Rossmann Sales Forecasting¶
Production MLOps System
This repository accompanies the ML/AI System Design book, providing a hands-on implementation of the concepts covered in the course.
This project demonstrates end-to-end MLOps best practices for traditional machine learning, using the Kaggle Rossmann Store Sales competition as a real-world example. The reason for this example is because many students and individuals new to MLOps are often exposed to Kaggle examples—this is a great way to learn how to build production ML systems using familiar datasets.
Overview¶
The Business Problem¶
This project is based on the Kaggle Rossmann Store Sales competition, which challenges participants to forecast daily sales for Rossmann drugstore chains across Europe. Rossmann operates over 3,000 stores in 7 European countries, and accurate sales forecasting is critical for inventory management, staffing decisions, and financial planning.

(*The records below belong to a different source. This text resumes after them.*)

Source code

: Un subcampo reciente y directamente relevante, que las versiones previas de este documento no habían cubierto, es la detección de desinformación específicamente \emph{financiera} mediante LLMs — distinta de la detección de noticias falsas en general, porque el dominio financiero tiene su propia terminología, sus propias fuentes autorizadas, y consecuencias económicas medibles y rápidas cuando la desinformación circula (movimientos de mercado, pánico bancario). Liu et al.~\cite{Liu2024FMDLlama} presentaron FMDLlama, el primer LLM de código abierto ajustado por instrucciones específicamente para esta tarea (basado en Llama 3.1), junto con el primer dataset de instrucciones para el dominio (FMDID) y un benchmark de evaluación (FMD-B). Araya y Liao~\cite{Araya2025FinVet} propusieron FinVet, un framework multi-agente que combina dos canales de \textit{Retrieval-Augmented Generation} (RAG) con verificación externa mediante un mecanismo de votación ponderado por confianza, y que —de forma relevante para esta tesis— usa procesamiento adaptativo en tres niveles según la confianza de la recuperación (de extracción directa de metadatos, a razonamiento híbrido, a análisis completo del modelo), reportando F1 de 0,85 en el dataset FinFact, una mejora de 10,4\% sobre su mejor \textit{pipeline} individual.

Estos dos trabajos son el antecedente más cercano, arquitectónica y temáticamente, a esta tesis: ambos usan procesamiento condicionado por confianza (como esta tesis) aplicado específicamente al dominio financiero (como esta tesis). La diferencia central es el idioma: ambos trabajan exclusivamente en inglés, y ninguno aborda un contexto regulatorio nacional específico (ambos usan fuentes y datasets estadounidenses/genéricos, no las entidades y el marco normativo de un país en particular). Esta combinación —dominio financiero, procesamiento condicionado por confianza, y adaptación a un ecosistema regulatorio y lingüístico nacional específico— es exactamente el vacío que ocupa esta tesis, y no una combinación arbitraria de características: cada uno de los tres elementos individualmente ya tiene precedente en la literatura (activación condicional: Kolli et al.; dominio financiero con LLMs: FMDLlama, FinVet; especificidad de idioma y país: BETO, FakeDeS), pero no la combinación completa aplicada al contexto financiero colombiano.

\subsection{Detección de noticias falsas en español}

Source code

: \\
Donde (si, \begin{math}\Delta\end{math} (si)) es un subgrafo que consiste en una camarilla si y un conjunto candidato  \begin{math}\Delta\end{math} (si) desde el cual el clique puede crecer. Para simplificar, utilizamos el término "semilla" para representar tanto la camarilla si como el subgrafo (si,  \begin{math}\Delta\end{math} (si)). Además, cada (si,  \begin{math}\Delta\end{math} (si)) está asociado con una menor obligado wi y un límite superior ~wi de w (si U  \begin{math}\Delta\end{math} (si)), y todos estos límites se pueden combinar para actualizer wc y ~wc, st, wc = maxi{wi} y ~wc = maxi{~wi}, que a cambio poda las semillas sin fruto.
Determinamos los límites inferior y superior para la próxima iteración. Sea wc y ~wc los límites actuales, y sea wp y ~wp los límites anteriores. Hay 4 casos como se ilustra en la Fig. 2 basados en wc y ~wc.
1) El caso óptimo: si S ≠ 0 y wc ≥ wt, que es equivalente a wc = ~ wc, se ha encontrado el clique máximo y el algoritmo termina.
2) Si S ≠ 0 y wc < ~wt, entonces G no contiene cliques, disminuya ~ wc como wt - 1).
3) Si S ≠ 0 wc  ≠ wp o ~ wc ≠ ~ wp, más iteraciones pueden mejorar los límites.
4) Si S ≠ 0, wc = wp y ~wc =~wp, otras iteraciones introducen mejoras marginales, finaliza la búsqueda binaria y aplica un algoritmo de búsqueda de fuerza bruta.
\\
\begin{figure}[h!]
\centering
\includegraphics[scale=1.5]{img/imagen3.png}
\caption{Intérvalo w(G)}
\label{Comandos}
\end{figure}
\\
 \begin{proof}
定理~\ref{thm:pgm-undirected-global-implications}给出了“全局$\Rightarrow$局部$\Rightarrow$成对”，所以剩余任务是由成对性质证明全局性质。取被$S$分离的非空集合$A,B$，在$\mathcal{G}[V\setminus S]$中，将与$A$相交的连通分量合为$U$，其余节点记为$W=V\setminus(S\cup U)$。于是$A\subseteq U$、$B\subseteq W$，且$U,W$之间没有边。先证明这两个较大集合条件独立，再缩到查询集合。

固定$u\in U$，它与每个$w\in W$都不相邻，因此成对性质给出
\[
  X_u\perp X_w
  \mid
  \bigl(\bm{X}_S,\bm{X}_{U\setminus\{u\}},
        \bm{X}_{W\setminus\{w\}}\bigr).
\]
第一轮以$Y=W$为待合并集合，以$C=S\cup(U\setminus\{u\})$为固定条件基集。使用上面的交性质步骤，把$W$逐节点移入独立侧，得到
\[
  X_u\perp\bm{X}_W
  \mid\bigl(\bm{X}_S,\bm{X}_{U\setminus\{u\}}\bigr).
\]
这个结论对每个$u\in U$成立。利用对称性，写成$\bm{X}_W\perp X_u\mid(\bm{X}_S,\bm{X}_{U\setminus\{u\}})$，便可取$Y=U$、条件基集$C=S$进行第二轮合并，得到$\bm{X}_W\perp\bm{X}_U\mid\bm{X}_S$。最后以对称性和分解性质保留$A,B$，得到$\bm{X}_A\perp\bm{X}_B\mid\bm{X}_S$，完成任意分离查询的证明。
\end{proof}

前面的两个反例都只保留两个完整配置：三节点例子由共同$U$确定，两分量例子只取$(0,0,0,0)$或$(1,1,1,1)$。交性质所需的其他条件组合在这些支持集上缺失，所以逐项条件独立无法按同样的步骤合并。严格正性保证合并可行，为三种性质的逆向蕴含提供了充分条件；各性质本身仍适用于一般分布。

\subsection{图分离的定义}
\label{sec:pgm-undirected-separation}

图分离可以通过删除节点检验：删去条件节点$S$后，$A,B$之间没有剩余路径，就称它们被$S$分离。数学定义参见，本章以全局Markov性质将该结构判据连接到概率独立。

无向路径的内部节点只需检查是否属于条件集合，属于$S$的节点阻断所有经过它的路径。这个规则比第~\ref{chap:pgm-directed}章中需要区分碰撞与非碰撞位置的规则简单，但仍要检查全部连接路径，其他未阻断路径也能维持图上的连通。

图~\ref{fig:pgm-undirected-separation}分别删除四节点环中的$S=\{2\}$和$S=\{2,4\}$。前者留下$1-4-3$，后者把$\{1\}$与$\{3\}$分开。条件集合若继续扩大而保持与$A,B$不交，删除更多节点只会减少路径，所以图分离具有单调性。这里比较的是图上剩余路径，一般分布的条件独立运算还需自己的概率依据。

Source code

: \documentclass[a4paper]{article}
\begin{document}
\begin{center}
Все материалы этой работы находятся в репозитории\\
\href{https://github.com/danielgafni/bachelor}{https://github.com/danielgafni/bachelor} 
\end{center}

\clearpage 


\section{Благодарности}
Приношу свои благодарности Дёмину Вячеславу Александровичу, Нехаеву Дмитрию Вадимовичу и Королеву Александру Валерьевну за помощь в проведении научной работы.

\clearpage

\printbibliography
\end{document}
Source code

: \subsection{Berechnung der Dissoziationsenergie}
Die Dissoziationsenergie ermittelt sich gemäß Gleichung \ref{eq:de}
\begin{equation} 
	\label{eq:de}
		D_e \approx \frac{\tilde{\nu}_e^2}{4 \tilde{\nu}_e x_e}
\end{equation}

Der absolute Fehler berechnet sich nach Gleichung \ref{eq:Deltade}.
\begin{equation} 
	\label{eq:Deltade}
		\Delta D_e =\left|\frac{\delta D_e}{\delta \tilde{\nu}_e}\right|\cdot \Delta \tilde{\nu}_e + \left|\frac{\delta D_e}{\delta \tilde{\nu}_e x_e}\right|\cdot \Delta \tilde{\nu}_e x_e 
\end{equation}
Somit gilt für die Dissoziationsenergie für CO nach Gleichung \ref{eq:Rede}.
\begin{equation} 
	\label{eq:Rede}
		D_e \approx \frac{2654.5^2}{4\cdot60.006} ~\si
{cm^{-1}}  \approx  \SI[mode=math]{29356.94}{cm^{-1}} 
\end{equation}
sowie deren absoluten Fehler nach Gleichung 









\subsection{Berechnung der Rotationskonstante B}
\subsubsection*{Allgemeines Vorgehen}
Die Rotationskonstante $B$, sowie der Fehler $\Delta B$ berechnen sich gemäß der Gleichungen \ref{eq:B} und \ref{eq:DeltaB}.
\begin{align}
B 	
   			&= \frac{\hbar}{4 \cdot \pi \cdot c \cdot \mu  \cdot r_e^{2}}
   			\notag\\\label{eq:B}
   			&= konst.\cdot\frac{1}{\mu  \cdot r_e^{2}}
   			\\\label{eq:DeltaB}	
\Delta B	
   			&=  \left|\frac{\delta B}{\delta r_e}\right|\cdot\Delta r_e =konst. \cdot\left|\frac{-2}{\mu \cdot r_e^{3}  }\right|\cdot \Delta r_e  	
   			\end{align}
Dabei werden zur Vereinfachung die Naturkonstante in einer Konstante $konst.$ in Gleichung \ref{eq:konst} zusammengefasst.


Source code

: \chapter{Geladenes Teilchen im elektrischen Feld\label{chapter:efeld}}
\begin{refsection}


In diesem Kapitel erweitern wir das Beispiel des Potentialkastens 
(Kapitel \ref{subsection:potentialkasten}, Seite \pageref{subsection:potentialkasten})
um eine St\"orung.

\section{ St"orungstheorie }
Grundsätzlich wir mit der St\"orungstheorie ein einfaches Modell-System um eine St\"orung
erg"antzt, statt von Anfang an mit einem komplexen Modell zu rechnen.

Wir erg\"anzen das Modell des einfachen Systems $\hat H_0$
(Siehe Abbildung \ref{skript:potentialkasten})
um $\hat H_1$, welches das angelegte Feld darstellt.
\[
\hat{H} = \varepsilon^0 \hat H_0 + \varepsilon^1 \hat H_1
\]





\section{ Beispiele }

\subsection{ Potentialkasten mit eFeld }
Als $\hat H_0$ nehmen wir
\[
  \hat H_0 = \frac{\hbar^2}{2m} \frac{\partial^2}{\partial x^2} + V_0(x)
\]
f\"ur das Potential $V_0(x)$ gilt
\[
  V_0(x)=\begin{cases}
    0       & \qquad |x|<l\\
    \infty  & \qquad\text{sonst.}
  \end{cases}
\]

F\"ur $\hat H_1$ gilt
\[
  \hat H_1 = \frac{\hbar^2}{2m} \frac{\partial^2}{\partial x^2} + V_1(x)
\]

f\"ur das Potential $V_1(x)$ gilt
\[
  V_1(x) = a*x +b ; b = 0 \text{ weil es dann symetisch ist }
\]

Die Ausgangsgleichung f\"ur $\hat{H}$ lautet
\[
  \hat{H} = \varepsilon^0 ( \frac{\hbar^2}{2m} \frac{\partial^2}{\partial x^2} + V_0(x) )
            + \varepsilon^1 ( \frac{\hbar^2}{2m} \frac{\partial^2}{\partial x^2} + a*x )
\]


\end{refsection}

The competition dataset includes:
- Historical sales data for 1,115 stores from 2013-2015
- Store metadata including type, assortment, competition distance
- Promotional information for regular and extended promotions
- External factors like holidays, school closures, and seasonality
The forecasting challenge requires predicting sales for a 6-week period, with performance measured by RMSPE (Root Mean Square Percentage Error).
The Hypothetical Scenario¶
Imagine you work as a data scientist at Rossmann. You've successfully developed a forecasting model that achieves strong performance (RMSPE \< 0.10) on historical data. Now, your director has tasked you with productionizing this system to support ongoing business operations.
The requirements:
- Automated daily/weekly updates: New sales data arrives regularly and must be processed automatically
- Data quality guarantees: Invalid data must be caught before it corrupts the system
- Model retraining: The model should retrain automatically as new data becomes available
- Production deployment: Forecasts must be accessible via API and dashboard for business stakeholders
- Monitoring and alerts: System must detect data drift and performance degradation
- Reproducibility: All data, models, and predictions must be versioned and auditable
This repository provides an exemplar approach to productionizing a Kaggle-style model, assuming:
- New actual sales data arrives on a daily or weekly basis
- Historical data grows continuously, improving model performance over time
- The system must run reliably with minimal human intervention
- Quality and reproducibility are more important than speed
What This Project Demonstrates¶
The Rossmann Sales Forecasting project is a production-ready ML system that showcases modern MLOps practices:
- 📊 DataOps: Data versioning (DVC), validation (Great Expectations), reproducible pipelines
- 🤖 ModelOps: Experiment tracking (MLflow), model registry, hyperparameter tuning
- 🚀 Deployment: REST API (FastAPI), interactive dashboard (Streamlit), containerization (Docker)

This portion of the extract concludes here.